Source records
----------

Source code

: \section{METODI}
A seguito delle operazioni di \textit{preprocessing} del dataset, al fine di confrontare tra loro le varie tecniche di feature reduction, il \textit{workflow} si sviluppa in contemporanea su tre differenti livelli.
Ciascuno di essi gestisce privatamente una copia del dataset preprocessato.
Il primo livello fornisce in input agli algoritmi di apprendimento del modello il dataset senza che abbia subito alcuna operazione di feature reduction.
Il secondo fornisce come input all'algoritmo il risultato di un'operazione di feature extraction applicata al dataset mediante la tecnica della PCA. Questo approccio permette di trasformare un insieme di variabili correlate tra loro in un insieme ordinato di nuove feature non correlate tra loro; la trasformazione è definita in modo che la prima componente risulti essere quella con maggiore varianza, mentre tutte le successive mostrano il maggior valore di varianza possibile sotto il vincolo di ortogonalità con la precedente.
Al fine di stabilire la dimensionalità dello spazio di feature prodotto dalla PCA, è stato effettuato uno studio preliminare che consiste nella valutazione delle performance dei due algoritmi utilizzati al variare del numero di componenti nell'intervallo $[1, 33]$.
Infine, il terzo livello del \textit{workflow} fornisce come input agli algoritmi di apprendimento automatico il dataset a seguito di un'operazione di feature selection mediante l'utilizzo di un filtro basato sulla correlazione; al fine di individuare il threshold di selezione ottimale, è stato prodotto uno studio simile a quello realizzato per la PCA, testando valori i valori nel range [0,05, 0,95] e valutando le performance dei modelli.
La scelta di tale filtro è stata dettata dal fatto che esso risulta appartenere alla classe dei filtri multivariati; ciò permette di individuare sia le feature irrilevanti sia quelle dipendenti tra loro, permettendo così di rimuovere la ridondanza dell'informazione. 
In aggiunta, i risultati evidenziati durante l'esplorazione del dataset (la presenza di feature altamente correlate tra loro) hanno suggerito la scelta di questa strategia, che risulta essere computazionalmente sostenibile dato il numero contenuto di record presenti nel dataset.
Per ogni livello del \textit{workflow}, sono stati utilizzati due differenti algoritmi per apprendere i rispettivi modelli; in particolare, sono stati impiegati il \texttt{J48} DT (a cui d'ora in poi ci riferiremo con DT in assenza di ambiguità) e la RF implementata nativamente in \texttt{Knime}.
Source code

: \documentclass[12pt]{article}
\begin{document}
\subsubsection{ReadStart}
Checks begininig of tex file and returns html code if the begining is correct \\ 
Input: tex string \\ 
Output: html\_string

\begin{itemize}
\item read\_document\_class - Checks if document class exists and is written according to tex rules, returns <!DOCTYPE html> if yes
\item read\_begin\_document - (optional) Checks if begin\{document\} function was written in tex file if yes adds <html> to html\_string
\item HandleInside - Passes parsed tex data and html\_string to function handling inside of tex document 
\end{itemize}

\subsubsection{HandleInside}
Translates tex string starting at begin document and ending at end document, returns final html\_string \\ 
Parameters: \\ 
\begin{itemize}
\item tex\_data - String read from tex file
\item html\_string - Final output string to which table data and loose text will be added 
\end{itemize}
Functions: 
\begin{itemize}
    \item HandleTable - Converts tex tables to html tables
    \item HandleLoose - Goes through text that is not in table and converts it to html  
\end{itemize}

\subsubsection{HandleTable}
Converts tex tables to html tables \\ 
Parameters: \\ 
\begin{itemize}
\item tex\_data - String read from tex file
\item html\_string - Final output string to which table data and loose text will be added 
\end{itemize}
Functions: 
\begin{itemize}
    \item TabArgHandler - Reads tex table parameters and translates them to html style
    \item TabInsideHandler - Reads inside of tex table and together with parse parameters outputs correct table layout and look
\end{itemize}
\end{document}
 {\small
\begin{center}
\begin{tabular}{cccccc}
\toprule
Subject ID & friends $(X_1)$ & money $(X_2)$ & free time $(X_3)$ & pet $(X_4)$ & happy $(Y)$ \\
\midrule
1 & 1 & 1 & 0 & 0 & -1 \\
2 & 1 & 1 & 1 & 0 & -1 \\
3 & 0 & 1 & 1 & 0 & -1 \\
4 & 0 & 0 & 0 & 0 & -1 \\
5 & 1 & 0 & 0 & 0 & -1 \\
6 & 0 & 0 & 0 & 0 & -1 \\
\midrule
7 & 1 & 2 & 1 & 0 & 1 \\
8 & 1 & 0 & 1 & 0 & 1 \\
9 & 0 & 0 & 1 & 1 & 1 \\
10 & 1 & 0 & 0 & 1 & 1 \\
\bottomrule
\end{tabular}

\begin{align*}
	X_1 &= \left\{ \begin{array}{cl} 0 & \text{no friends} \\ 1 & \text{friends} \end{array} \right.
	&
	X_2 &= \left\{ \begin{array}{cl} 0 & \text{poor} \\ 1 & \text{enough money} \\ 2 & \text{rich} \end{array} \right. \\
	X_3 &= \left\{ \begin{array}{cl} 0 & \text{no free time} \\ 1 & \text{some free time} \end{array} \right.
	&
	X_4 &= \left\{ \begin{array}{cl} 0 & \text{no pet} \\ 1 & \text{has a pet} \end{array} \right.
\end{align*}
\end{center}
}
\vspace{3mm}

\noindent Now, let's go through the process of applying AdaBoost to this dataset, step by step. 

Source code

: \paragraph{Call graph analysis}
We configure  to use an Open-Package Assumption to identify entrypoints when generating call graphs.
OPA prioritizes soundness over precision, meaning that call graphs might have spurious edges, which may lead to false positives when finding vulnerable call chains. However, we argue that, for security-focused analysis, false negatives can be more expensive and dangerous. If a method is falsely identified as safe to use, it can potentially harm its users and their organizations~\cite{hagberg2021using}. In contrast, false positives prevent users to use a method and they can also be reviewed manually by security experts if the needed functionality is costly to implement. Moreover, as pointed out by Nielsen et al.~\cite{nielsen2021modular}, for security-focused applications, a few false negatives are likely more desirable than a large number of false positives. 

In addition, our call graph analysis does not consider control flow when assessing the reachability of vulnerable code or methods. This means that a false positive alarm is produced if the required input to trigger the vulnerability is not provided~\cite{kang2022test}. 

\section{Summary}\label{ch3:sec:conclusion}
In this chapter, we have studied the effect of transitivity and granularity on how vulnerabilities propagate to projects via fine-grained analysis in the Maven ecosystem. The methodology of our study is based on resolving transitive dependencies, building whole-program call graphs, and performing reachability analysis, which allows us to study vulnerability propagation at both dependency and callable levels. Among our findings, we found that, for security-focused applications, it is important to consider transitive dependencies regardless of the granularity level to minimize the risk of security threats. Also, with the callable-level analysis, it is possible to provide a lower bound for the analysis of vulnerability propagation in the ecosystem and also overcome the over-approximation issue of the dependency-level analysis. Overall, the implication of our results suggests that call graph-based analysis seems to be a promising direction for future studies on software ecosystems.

----------

* Work required:
Copy every entry exactly as it is given.

* Written solution:
Source code

: \section{METODI}
A seguito delle operazioni di \textit{preprocessing} del dataset, al fine di confrontare tra loro le varie tecniche di feature reduction, il \textit{workflow} si sviluppa in contemporanea su tre differenti livelli.
Ciascuno di essi gestisce privatamente una copia del dataset preprocessato.
Il primo livello fornisce in input agli algoritmi di apprendimento del modello il dataset senza che abbia subito alcuna operazione di feature reduction.
Il secondo fornisce come input all'algoritmo il risultato di un'operazione di feature extraction applicata al dataset mediante la tecnica della PCA. Questo approccio permette di trasformare un insieme di variabili correlate tra loro in un insieme ordinato di nuove feature non correlate tra loro; la trasformazione è definita in modo che la prima componente risulti essere quella con maggiore varianza, mentre tutte le successive mostrano il maggior valore di varianza possibile sotto il vincolo di ortogonalità con la precedente.
Al fine di stabilire la dimensionalità dello spazio di feature prodotto dalla PCA, è stato effettuato uno studio preliminare che consiste nella valutazione delle performance dei due algoritmi utilizzati al variare del numero di componenti nell'intervallo $[1, 33]$.
Infine, il terzo livello del \textit{workflow} fornisce come input agli algoritmi di apprendimento automatico il dataset a seguito di un'operazione di feature selection mediante l'utilizzo di un filtro basato sulla correlazione; al fine di individuare il threshold di selezione ottimale, è stato prodotto uno studio simile a quello realizzato per la PCA, testando valori i valori nel range [0,05, 0,95] e valutando le performance dei modelli.
La scelta di tale filtro è stata dettata dal fatto che esso risulta appartenere alla classe dei filtri multivariati; ciò permette di individuare sia le feature irrilevanti sia quelle dipendenti tra loro, permettendo così di rimuovere la ridondanza dell'informazione. 
In aggiunta, i risultati evidenziati durante l'esplorazione del dataset (la presenza di feature altamente correlate tra loro) hanno suggerito la scelta di questa strategia, che risulta essere computazionalmente sostenibile dato il numero contenuto di record presenti nel dataset.
Per ogni livello del \textit{workflow}, sono stati utilizzati due differenti algoritmi per apprendere i rispettivi modelli; in particolare, sono stati impiegati il \texttt{J48} DT (a cui d'ora in poi ci riferiremo con DT in assenza di ambiguità) e la RF implementata nativamente in \texttt{Knime}.
Source code

: \documentclass[12pt]{article}
\begin{document}
\subsubsection{ReadStart}
Checks begininig of tex file and returns html code if the begining is correct \\ 
Input: tex string \\ 
Output: html\_string

\begin{itemize}
\item read\_document\_class - Checks if document class exists and is written according to tex rules, returns <!DOCTYPE html> if yes
\item read\_begin\_document - (optional) Checks if begin\{document\} function was written in tex file if yes adds <html> to html\_string
\item HandleInside - Passes parsed tex data and html\_string to function handling inside of tex document 
\end{itemize}

\subsubsection{HandleInside}
Translates tex string starting at begin document and ending at end document, returns final html\_string \\ 
Parameters: \\ 
\begin{itemize}
\item tex\_data - String read from tex file
\item html\_string - Final output string to which table data and loose text will be added 
\end{itemize}
Functions: 
\begin{itemize}
    \item HandleTable - Converts tex tables to html tables
    \item HandleLoose - Goes through text that is not in table and converts it to html  
\end{itemize}

\subsubsection{HandleTable}
Converts tex tables to html tables \\ 
Parameters: \\ 
\begin{itemize}
\item tex\_data - String read from tex file
\item html\_string - Final output string to which table data and loose text will be added 
\end{itemize}
Functions: 
\begin{itemize}
    \item TabArgHandler - Reads tex table parameters and translates them to html style
    \item TabInsideHandler - Reads inside of tex table and together with parse parameters outputs correct table layout and look
\end{itemize}
\end{document}
 {\small
\begin{center}
\begin{tabular}{cccccc}
\toprule
Subject ID & friends $(X_1)$ & money $(X_2)$ & free time $(X_3)$ & pet $(X_4)$ & happy $(Y)$ \\
\midrule
1 & 1 & 1 & 0 & 0 & -1 \\
2 & 1 & 1 & 1 & 0 & -1 \\
3 & 0 & 1 & 1 & 0 & -1 \\
4 & 0 & 0 & 0 & 0 & -1 \\
5 & 1 & 0 & 0 & 0 & -1 \\
6 & 0 & 0 & 0 & 0 & -1 \\
\midrule
7 & 1 & 2 & 1 & 0 & 1 \\
8 & 1 & 0 & 1 & 0 & 1 \\
9 & 0 & 0 & 1 & 1 & 1 \\
10 & 1 & 0 & 0 & 1 & 1 \\
\bottomrule
\end{tabular}

\begin{align*}
	X_1 &= \left\{ \begin{array}{cl} 0 & \text{no friends} \\ 1 & \text{friends} \end{array} \right.
	&
	X_2 &= \left\{ \begin{array}{cl} 0 & \text{poor} \\ 1 & \text{enough money} \\ 2 & \text{rich} \end{array} \right. \\
	X_3 &= \left\{ \begin{array}{cl} 0 & \text{no free time} \\ 1 & \text{some free time} \end{array} \right.
	&
	X_4 &= \left\{ \begin{array}{cl} 0 & \text{no pet} \\ 1 & \text{has a pet} \end{array} \right.
\end{align*}
\end{center}
}
\vspace{3mm}

\noindent Now, let's go through the process of applying AdaBoost to this dataset, step by step. 

Source code

: \paragraph{Call graph analysis}
We configure  to use an Open-Package Assumption to identify entrypoints when generating call graphs.
OPA prioritizes soundness over precision, meaning that call graphs might have spurious edges, which may lead to false positives when finding vulnerable call chains. However, we argue that, for security-focused analysis, false negatives can be more expensive and dangerous. If a method is falsely identified as safe to use, it can potentially harm its users and their organizations~\cite{hagberg2021using}. In contrast, false positives prevent users to use a method and they can also be reviewed manually by security experts if the needed functionality is costly to implement. Moreover, as pointed out by Nielsen et al.~\cite{nielsen2021modular}, for security-focused applications, a few false negatives are likely more desirable than a large number of false positives. 

In addition, our call graph analysis does not consider control flow when assessing the reachability of vulnerable code or methods. This means that a false positive alarm is produced if the required input to trigger the vulnerability is not provided~\cite{kang2022test}. 

\section{Summary}\label{ch3:sec:conclusion}
In this chapter, we have studied the effect of transitivity and granularity on how vulnerabilities propagate to projects via fine-grained analysis in the Maven ecosystem. The methodology of our study is based on resolving transitive dependencies, building whole-program call graphs, and performing reachability analysis, which allows us to study vulnerability propagation at both dependency and callable levels. Among our findings, we found that, for security-focused applications, it is important to consider transitive dependencies regardless of the granularity level to minimize the risk of security threats. Also, with the callable-level analysis, it is possible to provide a lower bound for the analysis of vulnerability propagation in the ecosystem and also overcome the over-approximation issue of the dependency-level analysis. Overall, the implication of our results suggests that call graph-based analysis seems to be a promising direction for future studies on software ecosystems.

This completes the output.